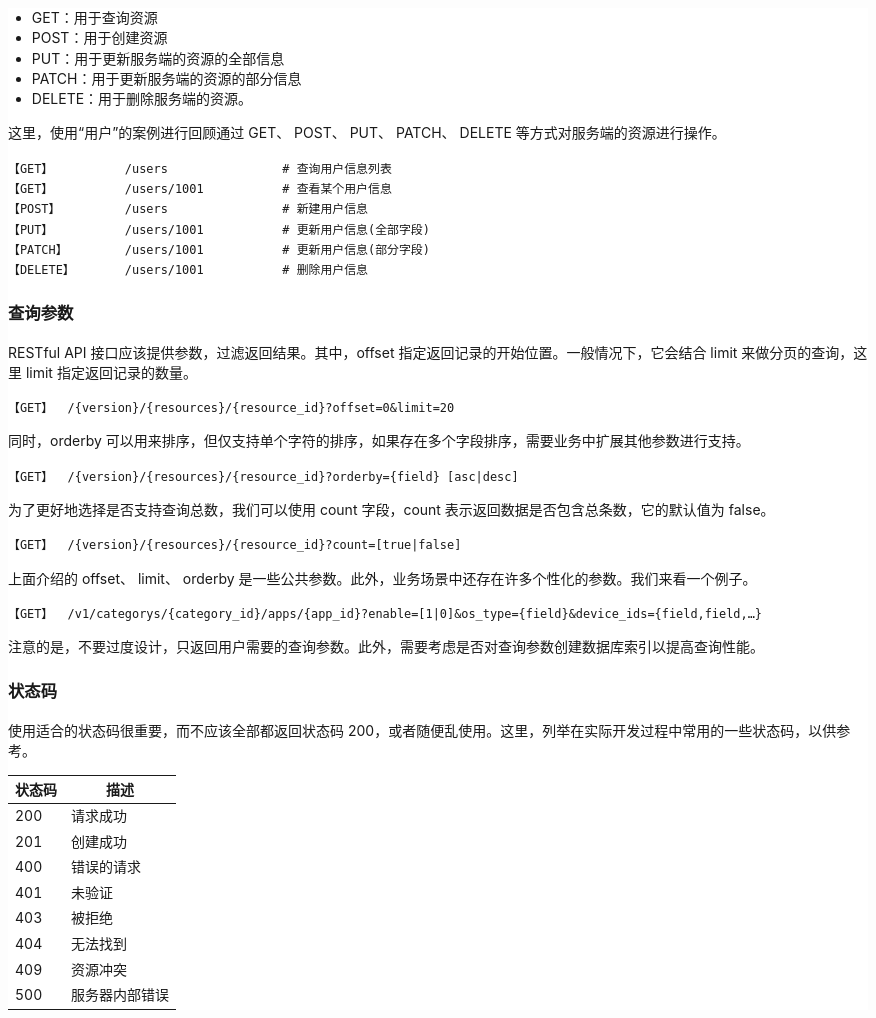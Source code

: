 - GET：用于查询资源
- POST：用于创建资源
- PUT：用于更新服务端的资源的全部信息
- PATCH：用于更新服务端的资源的部分信息
- DELETE：用于删除服务端的资源。

这里，使用“用户”的案例进行回顾通过 GET、 POST、 PUT、 PATCH、 DELETE 等方式对服务端的资源进行操作。

```text
【GET】          /users                # 查询用户信息列表
【GET】          /users/1001           # 查看某个用户信息
【POST】         /users                # 新建用户信息
【PUT】          /users/1001           # 更新用户信息(全部字段)
【PATCH】        /users/1001           # 更新用户信息(部分字段)
【DELETE】       /users/1001           # 删除用户信息
```

### 查询参数

RESTful API 接口应该提供参数，过滤返回结果。其中，offset 指定返回记录的开始位置。一般情况下，它会结合 limit 来做分页的查询，这里 limit 指定返回记录的数量。

```text
【GET】  /{version}/{resources}/{resource_id}?offset=0&limit=20
```

同时，orderby 可以用来排序，但仅支持单个字符的排序，如果存在多个字段排序，需要业务中扩展其他参数进行支持。

```text
【GET】  /{version}/{resources}/{resource_id}?orderby={field} [asc|desc]
```

为了更好地选择是否支持查询总数，我们可以使用 count 字段，count 表示返回数据是否包含总条数，它的默认值为 false。

```text
【GET】  /{version}/{resources}/{resource_id}?count=[true|false]
```

上面介绍的 offset、 limit、 orderby 是一些公共参数。此外，业务场景中还存在许多个性化的参数。我们来看一个例子。

```text
【GET】  /v1/categorys/{category_id}/apps/{app_id}?enable=[1|0]&os_type={field}&device_ids={field,field,…}
```

注意的是，不要过度设计，只返回用户需要的查询参数。此外，需要考虑是否对查询参数创建数据库索引以提高查询性能。

### 状态码

使用适合的状态码很重要，而不应该全部都返回状态码 200，或者随便乱使用。这里，列举在实际开发过程中常用的一些状态码，以供参考。

| 状态码 | 描述           |
| ------ | -------------- |
| 200    | 请求成功       |
| 201    | 创建成功       |
| 400    | 错误的请求     |
| 401    | 未验证         |
| 403    | 被拒绝         |
| 404    | 无法找到       |
| 409    | 资源冲突       |
| 500    | 服务器内部错误 |
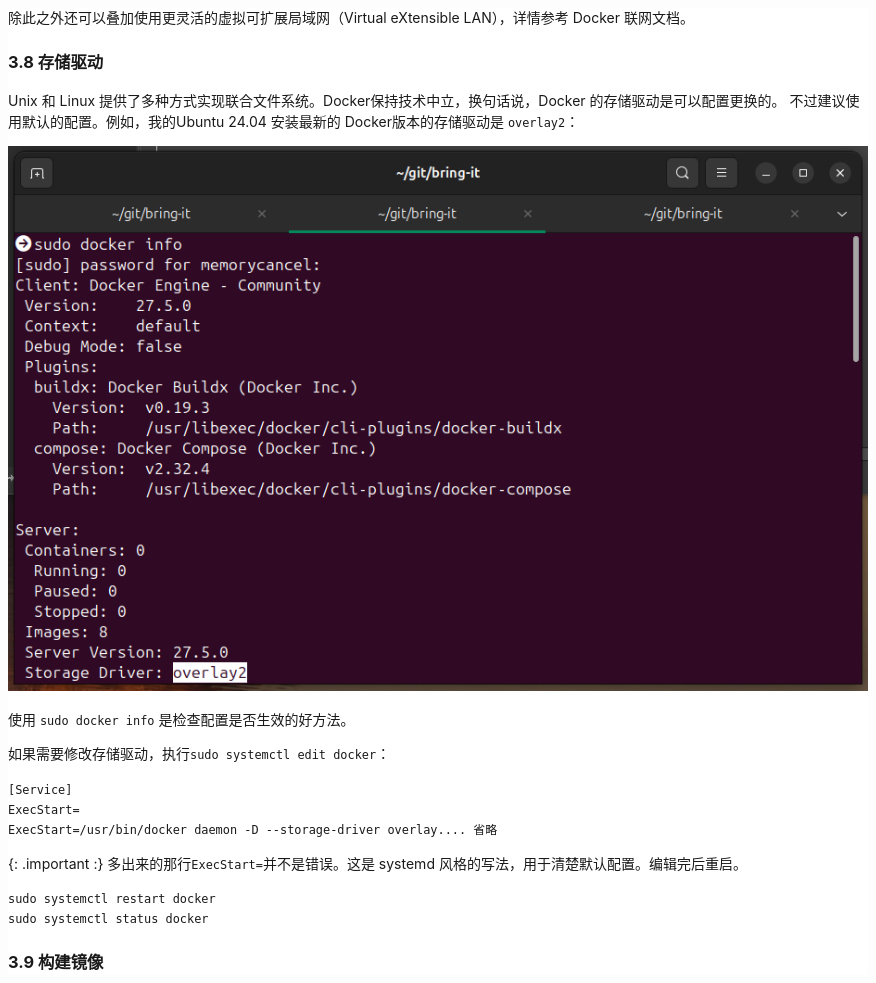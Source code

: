 除此之外还可以叠加使用更灵活的虚拟可扩展局域网（Virtual eXtensible LAN），详情参考 Docker 联网文档。

### 3.8 存储驱动

Unix 和 Linux 提供了多种方式实现联合文件系统。Docker保持技术中立，换句话说，Docker 的存储驱动是可以配置更换的。
不过建议使用默认的配置。例如，我的Ubuntu 24.04 安装最新的 Docker版本的存储驱动是 `overlay2`：

![8](../assets/images/2025-02-08/8.png)

使用 `sudo docker info` 是检查配置是否生效的好方法。

如果需要修改存储驱动，执行`sudo systemctl edit docker`：

```text
[Service]
ExecStart=
ExecStart=/usr/bin/docker daemon -D --storage-driver overlay.... 省略
```

{: .important :}
多出来的那行`ExecStart=`并不是错误。这是 systemd 风格的写法，用于清楚默认配置。编辑完后重启。

```shell
sudo systemctl restart docker
sudo systemctl status docker
```

### 3.9 构建镜像
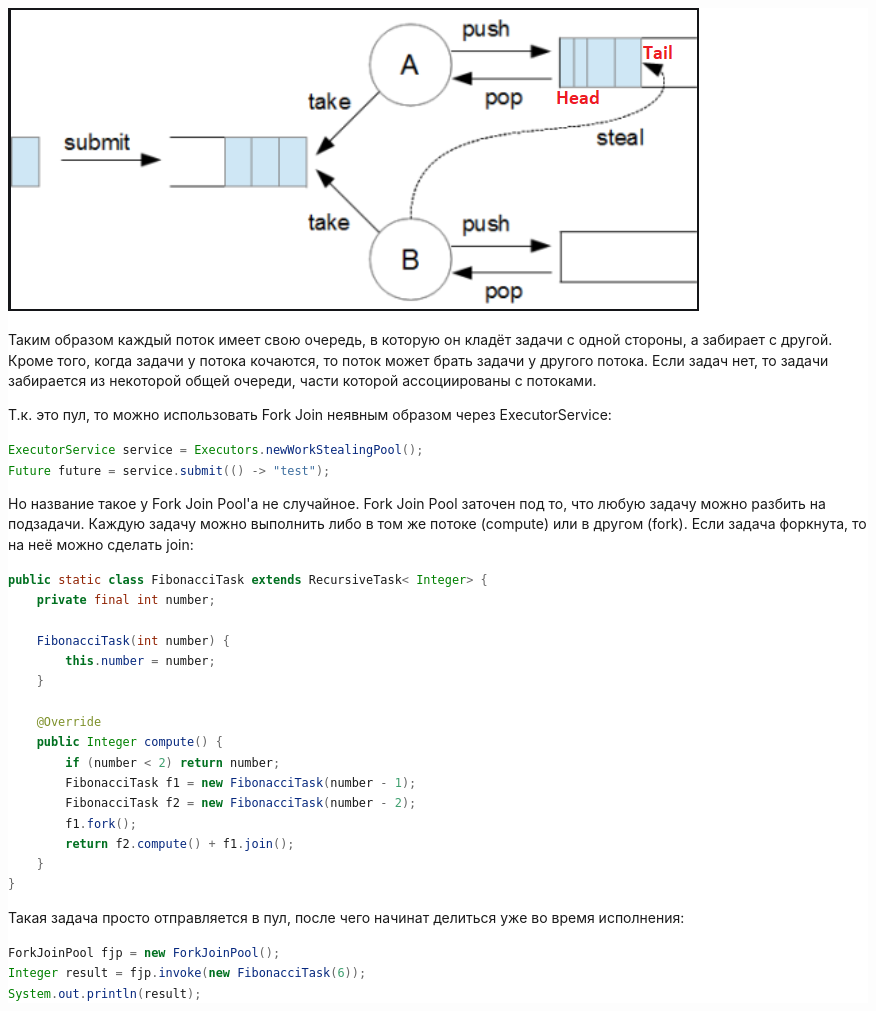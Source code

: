 ![](../img/concurrency/4_WorkStealing.png)

Таким образом каждый поток имеет свою очередь, в которую он кладёт задачи с одной стороны, а забирает с другой. Кроме того, когда задачи у потока кочаются, то поток может брать задачи у другого потока. Если задач нет, то задачи забирается из некоторой общей очереди, части которой ассоциированы с потоками.

Т.к. это пул, то можно использовать Fork Join неявным образом через ExecutorService:
```java
ExecutorService service = Executors.newWorkStealingPool();
Future future = service.submit(() -> "test");
```

Но название такое у Fork Join Pool'а не случайное. Fork Join Pool заточен под то, что любую задачу можно разбить на подзадачи. Каждую задачу можно выполнить либо в том же потоке (compute) или в другом (fork). Если задача форкнута, то на неё можно сделать join:
```java
public static class FibonacciTask extends RecursiveTask< Integer> {
	private final int number;

	FibonacciTask(int number) {
		this.number = number;
	}

	@Override
	public Integer compute() {
		if (number < 2) return number;
		FibonacciTask f1 = new FibonacciTask(number - 1);
		FibonacciTask f2 = new FibonacciTask(number - 2);
		f1.fork();
		return f2.compute() + f1.join();
	}
}
```

Такая задача просто отправляется в пул, после чего начинат делиться уже во время исполнения:
```java
ForkJoinPool fjp = new ForkJoinPool();
Integer result = fjp.invoke(new FibonacciTask(6));
System.out.println(result);
```
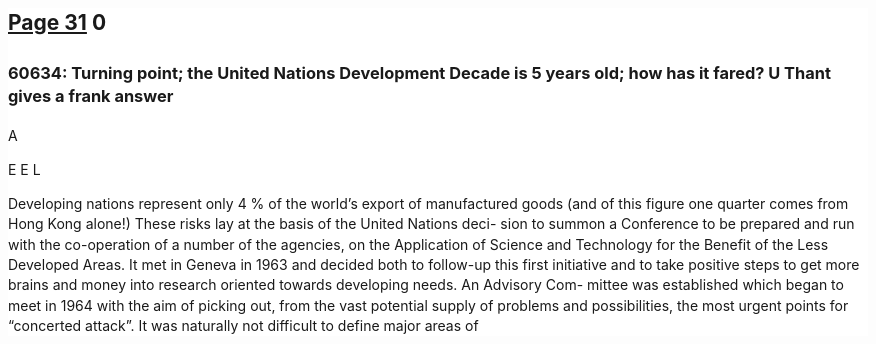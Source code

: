 ## [Page 31](https://demo.humlab.umu.se/courier/078210engo.pdf#page=31) 0

### 60634: Turning point; the United Nations Development Decade is 5 years old; how has it fared? U Thant gives a frank answer

  
  
A
 
E
E
L
 
Developing nations represent only 4 % 
of the world’s export of manufactured goods 
(and of this figure one quarter comes from Hong Kong alone!) 
These risks lay at the basis of the United Nations deci- 
sion to summon a Conference to be prepared and run 
with the co-operation of a number of the agencies, on the 
Application of Science and Technology for the Benefit of 
the Less Developed Areas. It met in Geneva in 1963 and 
decided both to follow-up this first initiative and to take 
positive steps to get more brains and money into research 
oriented towards developing needs. An Advisory Com- 
mittee was established which began to meet in 1964 with 
the aim of picking out, from the vast potential supply of 
problems and possibilities, the most urgent points for 
“concerted attack”. 
It was naturally not difficult to define major areas of 
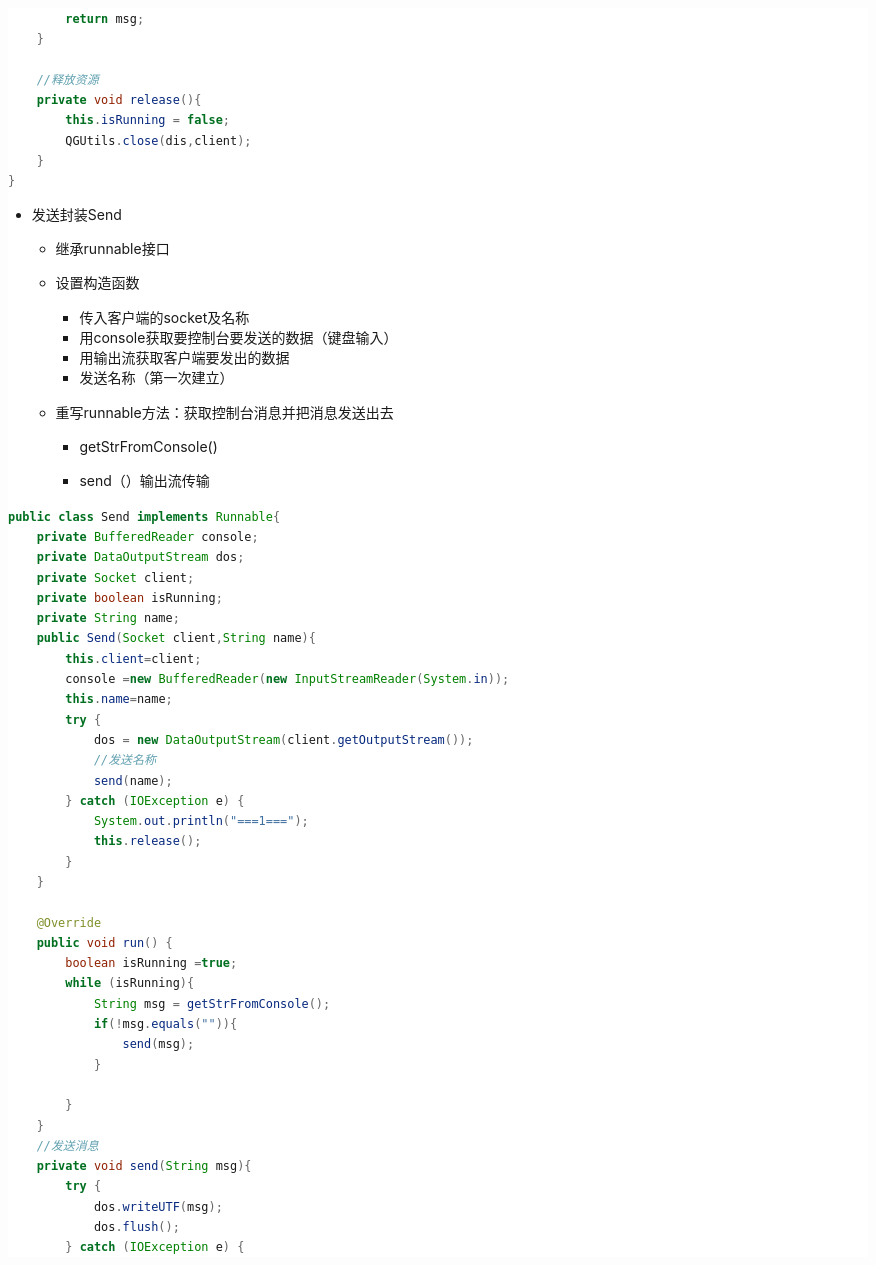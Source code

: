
 ```java
        return msg;
    }

    //释放资源
    private void release(){
        this.isRunning = false;
        QGUtils.close(dis,client);
    }
}
```



* 发送封装Send

  * 继承runnable接口

  * 设置构造函数

    * 传入客户端的socket及名称
    * 用console获取要控制台要发送的数据（键盘输入）
    * 用输出流获取客户端要发出的数据
    * 发送名称（第一次建立）

  * 重写runnable方法：获取控制台消息并把消息发送出去

    * getStrFromConsole()

    * send（）输出流传输

```java
public class Send implements Runnable{
    private BufferedReader console;
    private DataOutputStream dos;
    private Socket client;
    private boolean isRunning;
    private String name;
    public Send(Socket client,String name){
        this.client=client;
        console =new BufferedReader(new InputStreamReader(System.in));
        this.name=name;
        try {
            dos = new DataOutputStream(client.getOutputStream());
            //发送名称
            send(name);
        } catch (IOException e) {
            System.out.println("===1===");
            this.release();
        }
    }

    @Override
    public void run() {
    	boolean isRunning =true;
        while (isRunning){
            String msg = getStrFromConsole();
            if(!msg.equals("")){
                send(msg);
            }

        }
    }
    //发送消息
    private void send(String msg){
        try {
            dos.writeUTF(msg);
            dos.flush();
        } catch (IOException e) {
```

^^^^^^^^^^^^^^^^

### The task
Could you output the listing word for word, omitting every picture?

### Answer below
Source code

: - GET：用于查询资源
- POST：用于创建资源
- PUT：用于更新服务端的资源的全部信息
- PATCH：用于更新服务端的资源的部分信息
- DELETE：用于删除服务端的资源。

这里，使用“用户”的案例进行回顾通过 GET、 POST、 PUT、 PATCH、 DELETE 等方式对服务端的资源进行操作。

```text
【GET】          /users                # 查询用户信息列表
【GET】          /users/1001           # 查看某个用户信息
【POST】         /users                # 新建用户信息
【PUT】          /users/1001           # 更新用户信息(全部字段)
【PATCH】        /users/1001           # 更新用户信息(部分字段)
【DELETE】       /users/1001           # 删除用户信息
```

### 查询参数

RESTful API 接口应该提供参数，过滤返回结果。其中，offset 指定返回记录的开始位置。一般情况下，它会结合 limit 来做分页的查询，这里 limit 指定返回记录的数量。

```text
【GET】  /{version}/{resources}/{resource_id}?offset=0&limit=20
```

同时，orderby 可以用来排序，但仅支持单个字符的排序，如果存在多个字段排序，需要业务中扩展其他参数进行支持。

```text
【GET】  /{version}/{resources}/{resource_id}?orderby={field} [asc|desc]
```

为了更好地选择是否支持查询总数，我们可以使用 count 字段，count 表示返回数据是否包含总条数，它的默认值为 false。

```text
【GET】  /{version}/{resources}/{resource_id}?count=[true|false]
```

上面介绍的 offset、 limit、 orderby 是一些公共参数。此外，业务场景中还存在许多个性化的参数。我们来看一个例子。

```text
【GET】  /v1/categorys/{category_id}/apps/{app_id}?enable=[1|0]&os_type={field}&device_ids={field,field,…}
```

注意的是，不要过度设计，只返回用户需要的查询参数。此外，需要考虑是否对查询参数创建数据库索引以提高查询性能。

### 状态码

使用适合的状态码很重要，而不应该全部都返回状态码 200，或者随便乱使用。这里，列举在实际开发过程中常用的一些状态码，以供参考。

| 状态码 | 描述           |
| ------ | -------------- |
| 200    | 请求成功       |
| 201    | 创建成功       |
| 400    | 错误的请求     |
| 401    | 未验证         |
| 403    | 被拒绝         |
| 404    | 无法找到       |
| 409    | 资源冲突       |
| 500    | 服务器内部错误 |
Source code

: 除此之外还可以叠加使用更灵活的虚拟可扩展局域网（Virtual eXtensible LAN），详情参考 Docker 联网文档。

### 3.8 存储驱动

Unix 和 Linux 提供了多种方式实现联合文件系统。Docker保持技术中立，换句话说，Docker 的存储驱动是可以配置更换的。
不过建议使用默认的配置。例如，我的Ubuntu 24.04 安装最新的 Docker版本的存储驱动是 `overlay2`：

![8](../assets/images/2025-02-08/8.png)

使用 `sudo docker info` 是检查配置是否生效的好方法。

如果需要修改存储驱动，执行`sudo systemctl edit docker`：

```text
[Service]
ExecStart=
ExecStart=/usr/bin/docker daemon -D --storage-driver overlay.... 省略
```

{: .important :}
多出来的那行`ExecStart=`并不是错误。这是 systemd 风格的写法，用于清楚默认配置。编辑完后重启。

```shell
sudo systemctl restart docker
sudo systemctl status docker
```

### 3.9 构建镜像
Source code

: ![](../img/concurrency/4_WorkStealing.png)

Таким образом каждый поток имеет свою очередь, в которую он кладёт задачи с одной стороны, а забирает с другой. Кроме того, когда задачи у потока кочаются, то поток может брать задачи у другого потока. Если задач нет, то задачи забирается из некоторой общей очереди, части которой ассоциированы с потоками.

Т.к. это пул, то можно использовать Fork Join неявным образом через ExecutorService:
```java
ExecutorService service = Executors.newWorkStealingPool();
Future future = service.submit(() -> "test");
```

Но название такое у Fork Join Pool'а не случайное. Fork Join Pool заточен под то, что любую задачу можно разбить на подзадачи. Каждую задачу можно выполнить либо в том же потоке (compute) или в другом (fork). Если задача форкнута, то на неё можно сделать join:
```java
public static class FibonacciTask extends RecursiveTask< Integer> {
	private final int number;

	FibonacciTask(int number) {
		this.number = number;
	}

	@Override
	public Integer compute() {
		if (number < 2) return number;
		FibonacciTask f1 = new FibonacciTask(number - 1);
		FibonacciTask f2 = new FibonacciTask(number - 2);
		f1.fork();
		return f2.compute() + f1.join();
	}
}
```

Такая задача просто отправляется в пул, после чего начинат делиться уже во время исполнения:
```java
ForkJoinPool fjp = new ForkJoinPool();
Integer result = fjp.invoke(new FibonacciTask(6));
System.out.println(result);
```
Source code

: ## [Page 31](https://demo.humlab.umu.se/courier/078210engo.pdf#page=31) 0

### 60634: Turning point; the United Nations Development Decade is 5 years old; how has it fared? U Thant gives a frank answer

  
  
A
 
E
E
L
 
Developing nations represent only 4 % 
of the world’s export of manufactured goods 
(and of this figure one quarter comes from Hong Kong alone!) 
These risks lay at the basis of the United Nations deci- 
sion to summon a Conference to be prepared and run 
with the co-operation of a number of the agencies, on the 
Application of Science and Technology for the Benefit of 
the Less Developed Areas. It met in Geneva in 1963 and 
decided both to follow-up this first initiative and to take 
positive steps to get more brains and money into research 
oriented towards developing needs. An Advisory Com- 
mittee was established which began to meet in 1964 with 
the aim of picking out, from the vast potential supply of 
problems and possibilities, the most urgent points for 
“concerted attack”. 
It was naturally not difficult to define major areas of 
Source code

:
 ```java
        return msg;
    }

    //释放资源
    private void release(){
        this.isRunning = false;
        QGUtils.close(dis,client);
    }
}
```



* 发送封装Send

  * 继承runnable接口

  * 设置构造函数

    * 传入客户端的socket及名称
    * 用console获取要控制台要发送的数据（键盘输入）
    * 用输出流获取客户端要发出的数据
    * 发送名称（第一次建立）

  * 重写runnable方法：获取控制台消息并把消息发送出去

    * getStrFromConsole()

    * send（）输出流传输

```java
public class Send implements Runnable{
    private BufferedReader console;
    private DataOutputStream dos;
    private Socket client;
    private boolean isRunning;
    private String name;
    public Send(Socket client,String name){
        this.client=client;
        console =new BufferedReader(new InputStreamReader(System.in));
        this.name=name;
        try {
            dos = new DataOutputStream(client.getOutputStream());
            //发送名称
            send(name);
        } catch (IOException e) {
            System.out.println("===1===");
            this.release();
        }
    }

    @Override
    public void run() {
    	boolean isRunning =true;
        while (isRunning){
            String msg = getStrFromConsole();
            if(!msg.equals("")){
                send(msg);
            }

        }
    }
    //发送消息
    private void send(String msg){
        try {
            dos.writeUTF(msg);
            dos.flush();
        } catch (IOException e) {
```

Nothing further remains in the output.